Saturday, August 22, 2015

Is the GOP Flying Off the Rails? Oh My, Yes...


The sanest moment in the GOP campaign so far? Not many since the Fox debate.

Of course we all remember the GOP "autopsy" shortly after the party lost the 2012 election by an unthinkable margin. In fact, there were some who were staggered on election night that they lost at all, so thorough was the seal on their information bubble.

Anyway, Jindal said that they had to stop being the party of the stupid, and just about every sensible Republican leader said that the party absolutely had to reach out to women, minorities, even to the GLBTQ community. A number of potential candidates ran a few policy proposals in speeches, testing the impact the rhetoric might have.

There was even a burgeoning reformicon movement, trying to pivot the GOP back to being the "party of ideas," and not so radical ones at that.

Then came the ascendancy of Donald Trump, and everything since has become unglued, as candidate after candidate tries to attract attention in a race where it seems The Donald has all the oxygen.

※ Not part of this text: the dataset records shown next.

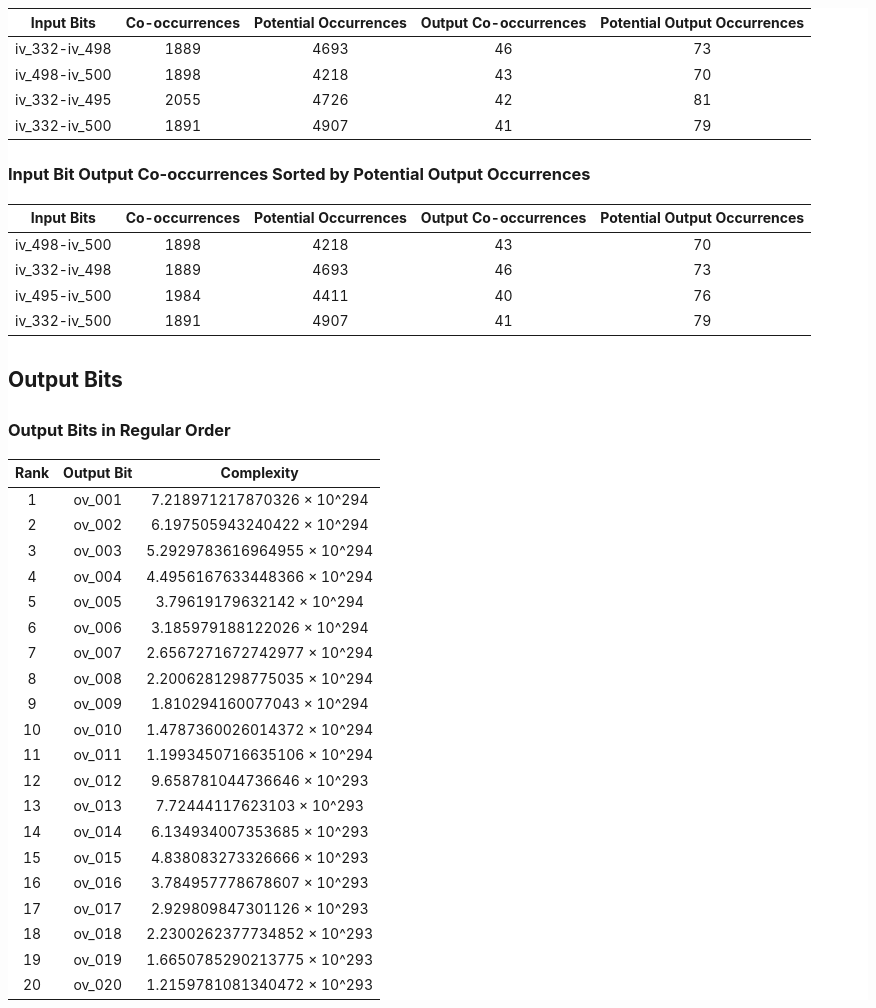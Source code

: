 | Input Bits | Co-occurrences | Potential Occurrences | Output Co-occurrences | Potential Output Occurrences |
|:----------:|:--------------:|:---------------------:|:---------------------:|:----------------------------:|
| iv_332-iv_498 | 1889 | 4693 | 46 | 73 |
| iv_498-iv_500 | 1898 | 4218 | 43 | 70 |
| iv_332-iv_495 | 2055 | 4726 | 42 | 81 |
| iv_332-iv_500 | 1891 | 4907 | 41 | 79 |

### Input Bit Output Co-occurrences Sorted by Potential Output Occurrences

| Input Bits | Co-occurrences | Potential Occurrences | Output Co-occurrences | Potential Output Occurrences |
|:----------:|:--------------:|:---------------------:|:---------------------:|:----------------------------:|
| iv_498-iv_500 | 1898 | 4218 | 43 | 70 |
| iv_332-iv_498 | 1889 | 4693 | 46 | 73 |
| iv_495-iv_500 | 1984 | 4411 | 40 | 76 |
| iv_332-iv_500 | 1891 | 4907 | 41 | 79 |

## Output Bits

### Output Bits in Regular Order

| Rank | Output Bit | Complexity |
|:----:|:----------:|:----------:|
| 1 | ov_001 | 7.218971217870326 × 10^294 |
| 2 | ov_002 | 6.197505943240422 × 10^294 |
| 3 | ov_003 | 5.2929783616964955 × 10^294 |
| 4 | ov_004 | 4.4956167633448366 × 10^294 |
| 5 | ov_005 | 3.79619179632142 × 10^294 |
| 6 | ov_006 | 3.185979188122026 × 10^294 |
| 7 | ov_007 | 2.6567271672742977 × 10^294 |
| 8 | ov_008 | 2.2006281298775035 × 10^294 |
| 9 | ov_009 | 1.810294160077043 × 10^294 |
| 10 | ov_010 | 1.4787360026014372 × 10^294 |
| 11 | ov_011 | 1.1993450716635106 × 10^294 |
| 12 | ov_012 | 9.658781044736646 × 10^293 |
| 13 | ov_013 | 7.72444117623103 × 10^293 |
| 14 | ov_014 | 6.134934007353685 × 10^293 |
| 15 | ov_015 | 4.838083273326666 × 10^293 |
| 16 | ov_016 | 3.784957778678607 × 10^293 |
| 17 | ov_017 | 2.929809847301126 × 10^293 |
| 18 | ov_018 | 2.2300262377734852 × 10^293 |
| 19 | ov_019 | 1.6650785290213775 × 10^293 |
| 20 | ov_020 | 1.2159781081340472 × 10^293 |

Bob Cesca of Salon pitches his take on the madness:
So, the far-right is mainstreaming slavery; it’s pushing for women and even young girls to die from complicated pregnancies or to birth the children of rapists; it’s planning to strip the citizenship clause from an amendment that was ratified 150 years ago; it’s embracing racist colloquialisms; and it’s acting upon videos that are proven hoaxes. The Republican race for the presidency is all about who’s better at blurting ridiculous non-sequiturs — all of it following the lead of their reality-show frontrunner.
If there is one place where the GOP may have crashed for good, it's with the immigration issue. Trump, in the speech announcing his candidacy, blew the lid off. Picking on the Mexicans -- but angering immigrants of all stripes -- he has since that speech doubled, tripled, and quadrupled down, saying build a wall all the way across the Mexican border (making Mexico pay for it?!) and while you at it, gather up every last singe "illegal" immigrant and deport them, all 11 or 12 million of them.

Thoughts on how they'll do with minorities? Anyone? Bueller?

 And how about the womenfolk? When Politico can't find a silver lining (well, they do, among married, non-college-graduate women), you know the Republicans are in trouble:
A detailed report commissioned by two major Republican groups — including one backed by Karl Rove — paints a dismal picture for Republicans, concluding female voters view the party as “intolerant,” “lacking in compassion” and “stuck in the past.”
Women are “barely receptive” to Republicans’ policies, and the party does “especially poorly” with women in the Northeast and Midwest, according to an internal Crossroads GPS and American Action Network report obtained by POLITICO. It was presented to a small number of senior aides this month on Capitol Hill, according to multiple sources.

[...]
Even on fiscal matters — traditionally the party’s strongest issue set — Republicans hold only slight advantages that do not come close to outweighing their negative attributes. The GOP holds a 3 percent advantage over Democrats when female voters are asked who has “good ideas to grow the economy and create jobs,” and the same advantage on who is “fiscally responsible and can be trusted with our tax dollars.”
When female voters are asked who “wants to make health care more affordable,” Democrats have a 39 percent advantage, and a 40 percent advantage on who “looks out for the interests of women.” Democrats have a 39 percent advantage when it comes to who “is tolerant of other people’s lifestyles.”
Female voters who care about the top four issues — the economy, health care, education and jobs — vote overwhelmingly for Democrats. Most striking, Democrats hold a 35-point advantage with female voters who care about jobs and a 26 percent advantage when asked which party is willing to compromise. House Republicans say jobs and the economy are their top priorities.
Obviously, I'm deliriously happy about these developments, since as a Democrat I'm secure in the knowledge that not only do Democrats have clear policy positions on women's issues, jobs, education, and immigration, they've had the good common sense to latch on to the most popular ones. This is no accident but the happy result of having voices like Bernie Sanders and Elizabeth Warren in the race. No longer frightened of their shadows, the Democrats might, driven by these popular issues, secure a significant victory at the polls in 2016.

Heaven knows the Republicans are doing their best to lose. Let's not get in their way.

Who's the biggest prick among the GOP field? Nowadays, it's pick 'em.